Reflections from Top Rhone Family Producers – Winemakers for Brangelina

interview

 

Two fifth-generation members of the Perrin family, when in Hong Kong for VinExpo Asia-Pacific 2014 (in May, 2014) talked to Asian Palate about the success if the family wine business, which as certainly caught a lot more public attention since a certain A-list Hollywood couple sought their services. Angelina Jolie and Brad Pitt’s partnership with the Perrin family has resulted in two successive central Provence rosé vintages (2012 and 2013) at Chateau Miraval, which they own.

 

But it is the long family line in Rhone Valley winemaking that made the Perrin family’s reputation, along with their esteemed Chateau de Beaucastel Chateauneuf-du-Pape and Coudoulet de Beaucastel Cotes-du-Rhone. When looking at the best of Rhone Valley wines, their labels are often cited.

 

According to Mattheiu Perrin, the key to this success is simply the terrior. “It is a unique terrior around Chateau Beaucastel,” he said. “We just try to do the best we can do with what it produces.”

 

Humble talk for wines that regularly score very highly among critics. North America is the largest market, accounting for 50 per cent of the 65 per cent exported from France. In Asia, Japan is the largest market, then Hong Kong and increasingly, Mainland China and Southeast Asia.
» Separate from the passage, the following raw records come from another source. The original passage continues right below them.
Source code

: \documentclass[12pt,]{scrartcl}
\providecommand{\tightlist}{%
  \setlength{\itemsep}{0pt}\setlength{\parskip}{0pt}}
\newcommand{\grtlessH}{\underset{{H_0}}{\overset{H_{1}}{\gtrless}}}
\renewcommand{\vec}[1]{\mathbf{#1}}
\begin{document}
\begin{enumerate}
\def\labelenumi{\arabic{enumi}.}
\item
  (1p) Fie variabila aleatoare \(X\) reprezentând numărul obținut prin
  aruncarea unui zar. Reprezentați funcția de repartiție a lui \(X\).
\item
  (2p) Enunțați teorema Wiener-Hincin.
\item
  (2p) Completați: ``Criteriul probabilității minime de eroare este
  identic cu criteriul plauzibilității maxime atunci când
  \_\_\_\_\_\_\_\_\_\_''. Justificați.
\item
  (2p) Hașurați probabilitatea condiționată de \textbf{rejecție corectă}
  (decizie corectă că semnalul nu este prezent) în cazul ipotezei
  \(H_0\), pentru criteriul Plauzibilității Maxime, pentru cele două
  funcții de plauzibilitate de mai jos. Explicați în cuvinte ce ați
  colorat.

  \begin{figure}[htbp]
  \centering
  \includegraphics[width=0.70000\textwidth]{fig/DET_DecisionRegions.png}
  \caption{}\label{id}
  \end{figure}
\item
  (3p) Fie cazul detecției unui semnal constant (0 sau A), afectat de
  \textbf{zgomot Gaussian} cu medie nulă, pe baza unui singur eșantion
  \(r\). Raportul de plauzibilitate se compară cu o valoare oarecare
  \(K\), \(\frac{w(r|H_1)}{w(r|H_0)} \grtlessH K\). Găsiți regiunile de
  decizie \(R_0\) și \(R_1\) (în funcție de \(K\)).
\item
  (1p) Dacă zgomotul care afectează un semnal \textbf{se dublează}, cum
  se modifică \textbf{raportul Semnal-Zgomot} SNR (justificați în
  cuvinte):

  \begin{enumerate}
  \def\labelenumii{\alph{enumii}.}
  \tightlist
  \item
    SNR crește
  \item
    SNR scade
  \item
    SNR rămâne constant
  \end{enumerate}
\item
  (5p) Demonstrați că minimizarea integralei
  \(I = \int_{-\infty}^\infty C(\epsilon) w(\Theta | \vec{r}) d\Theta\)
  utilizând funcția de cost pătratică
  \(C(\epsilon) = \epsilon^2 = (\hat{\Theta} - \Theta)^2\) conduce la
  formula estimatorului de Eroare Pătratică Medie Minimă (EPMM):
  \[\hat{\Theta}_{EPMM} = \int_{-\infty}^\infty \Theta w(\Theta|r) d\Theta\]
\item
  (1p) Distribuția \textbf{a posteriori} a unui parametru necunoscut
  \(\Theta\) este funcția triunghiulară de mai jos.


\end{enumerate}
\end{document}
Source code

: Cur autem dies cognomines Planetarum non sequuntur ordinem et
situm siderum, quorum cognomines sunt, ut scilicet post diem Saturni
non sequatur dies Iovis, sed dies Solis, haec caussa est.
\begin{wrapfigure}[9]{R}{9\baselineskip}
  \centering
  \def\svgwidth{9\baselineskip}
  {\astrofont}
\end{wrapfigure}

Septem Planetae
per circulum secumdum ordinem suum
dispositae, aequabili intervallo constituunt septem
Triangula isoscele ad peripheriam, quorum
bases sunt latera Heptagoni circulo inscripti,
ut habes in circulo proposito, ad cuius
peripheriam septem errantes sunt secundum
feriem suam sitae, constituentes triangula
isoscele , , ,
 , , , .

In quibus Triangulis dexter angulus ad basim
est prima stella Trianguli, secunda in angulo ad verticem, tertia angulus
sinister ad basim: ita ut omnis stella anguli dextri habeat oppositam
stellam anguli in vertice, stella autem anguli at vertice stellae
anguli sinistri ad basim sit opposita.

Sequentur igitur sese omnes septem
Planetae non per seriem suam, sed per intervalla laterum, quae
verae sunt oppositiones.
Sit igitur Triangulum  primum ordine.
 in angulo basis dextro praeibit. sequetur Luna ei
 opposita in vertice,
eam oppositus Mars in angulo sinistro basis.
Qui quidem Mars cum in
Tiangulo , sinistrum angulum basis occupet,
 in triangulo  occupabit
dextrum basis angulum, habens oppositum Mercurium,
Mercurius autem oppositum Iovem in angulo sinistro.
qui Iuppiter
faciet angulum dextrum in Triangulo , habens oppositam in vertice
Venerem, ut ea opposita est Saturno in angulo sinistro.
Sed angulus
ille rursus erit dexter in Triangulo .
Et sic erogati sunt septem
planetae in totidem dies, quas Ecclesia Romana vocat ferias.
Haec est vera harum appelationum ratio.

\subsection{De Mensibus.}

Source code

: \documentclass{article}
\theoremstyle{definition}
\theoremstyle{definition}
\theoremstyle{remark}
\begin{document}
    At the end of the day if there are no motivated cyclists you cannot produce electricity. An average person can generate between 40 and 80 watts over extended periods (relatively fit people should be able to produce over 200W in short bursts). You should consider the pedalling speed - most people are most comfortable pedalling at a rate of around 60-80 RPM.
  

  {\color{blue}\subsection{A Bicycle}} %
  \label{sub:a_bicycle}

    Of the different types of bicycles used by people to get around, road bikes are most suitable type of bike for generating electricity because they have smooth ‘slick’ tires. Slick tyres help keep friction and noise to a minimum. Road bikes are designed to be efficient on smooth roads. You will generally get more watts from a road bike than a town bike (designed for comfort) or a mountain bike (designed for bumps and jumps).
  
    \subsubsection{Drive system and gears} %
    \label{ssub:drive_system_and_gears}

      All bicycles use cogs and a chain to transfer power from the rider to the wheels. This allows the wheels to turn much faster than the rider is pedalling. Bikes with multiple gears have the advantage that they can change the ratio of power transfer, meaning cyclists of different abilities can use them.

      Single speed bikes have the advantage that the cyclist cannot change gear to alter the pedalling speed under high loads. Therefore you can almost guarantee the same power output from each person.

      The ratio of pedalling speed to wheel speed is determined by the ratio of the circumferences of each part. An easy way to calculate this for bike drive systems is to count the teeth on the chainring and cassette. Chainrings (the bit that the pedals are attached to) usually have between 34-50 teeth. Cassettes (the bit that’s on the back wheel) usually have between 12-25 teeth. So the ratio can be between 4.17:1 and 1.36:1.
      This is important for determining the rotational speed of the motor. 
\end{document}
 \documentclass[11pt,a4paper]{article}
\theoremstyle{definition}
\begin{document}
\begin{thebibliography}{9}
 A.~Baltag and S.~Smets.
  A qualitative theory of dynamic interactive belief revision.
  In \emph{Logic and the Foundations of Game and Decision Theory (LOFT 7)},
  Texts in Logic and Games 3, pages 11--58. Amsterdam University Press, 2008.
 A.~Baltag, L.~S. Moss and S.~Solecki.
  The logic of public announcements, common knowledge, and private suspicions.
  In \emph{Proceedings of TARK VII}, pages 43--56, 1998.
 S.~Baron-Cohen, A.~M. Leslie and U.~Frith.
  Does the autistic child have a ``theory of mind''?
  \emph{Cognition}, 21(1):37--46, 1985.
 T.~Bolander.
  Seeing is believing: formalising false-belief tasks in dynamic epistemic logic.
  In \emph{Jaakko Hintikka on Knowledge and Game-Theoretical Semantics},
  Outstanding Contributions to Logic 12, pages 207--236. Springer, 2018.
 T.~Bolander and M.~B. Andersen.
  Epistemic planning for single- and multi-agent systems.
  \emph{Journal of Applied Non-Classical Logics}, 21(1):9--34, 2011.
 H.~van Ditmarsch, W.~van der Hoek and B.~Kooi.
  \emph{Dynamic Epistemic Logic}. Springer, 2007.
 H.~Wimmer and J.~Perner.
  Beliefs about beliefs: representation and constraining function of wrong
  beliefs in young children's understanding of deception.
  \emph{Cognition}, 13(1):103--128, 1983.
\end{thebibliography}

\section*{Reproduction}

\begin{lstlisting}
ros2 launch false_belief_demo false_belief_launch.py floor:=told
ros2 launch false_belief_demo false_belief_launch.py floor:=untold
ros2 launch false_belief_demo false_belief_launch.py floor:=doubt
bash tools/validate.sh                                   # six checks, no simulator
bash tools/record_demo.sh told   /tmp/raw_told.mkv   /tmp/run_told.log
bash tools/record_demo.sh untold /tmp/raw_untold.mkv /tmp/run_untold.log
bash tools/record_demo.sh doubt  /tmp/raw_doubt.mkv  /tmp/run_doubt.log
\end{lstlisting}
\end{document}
But he continued to play the Perrin status down, adding, “We are farmers first, and after that we are winemakers – we own most of the land from which we make wine, and looking after that is the most important thing.”

 

Chateau Beaucastel comprises 100 hectares, while there are another 200 hectares also in the southern Rhone Valley region under family ownership, including vines for Perrin & Fils wine production.

 

Organic may be a buzz-word in sections of the wine world today but second-generation winemaker Jacques Perrin decided to stop any kind of pesticide in 1954. “People thought he was crazy;” said Matthieu, “ no-one was doing this at that time. Now we see it as a genius idea – he wanted the wine to reflect the climate and soil, without chemical insecticides.

 

“If we buy new vineyards now, we only look for ones that have been organic for some years.”

 

The same sensibility is present in the family’s négociant wine label, La Vieille Ferme (in which grapes are bought from selected growers).

 

Pierre Perrin, Matthieu’s first cousin, is more focused on oenology, but they both said that all family members are at various times involved in all processes from winemaking, logistics and production to travelling to overseas markets. “It is a collective success,” he said, “after a certain age, we all realise that we do not carry individual importance – people meet a Perrin and we play with our roles – as we all have more than one.”

 

Both Perrins were fielding many a question about the Chateau Miraval project. There had been talk that Jolie and Pitt might be discussing a ‘Super Tuscan’-style red, meaning that like the acclaimed Italian wines, non-indigenous grapes might be used, possibly on land outside their own appellation area. Pierre Perrin said that the family was working with soil microbiologist Claude Bouginon, a renowned winery consultant for the planning.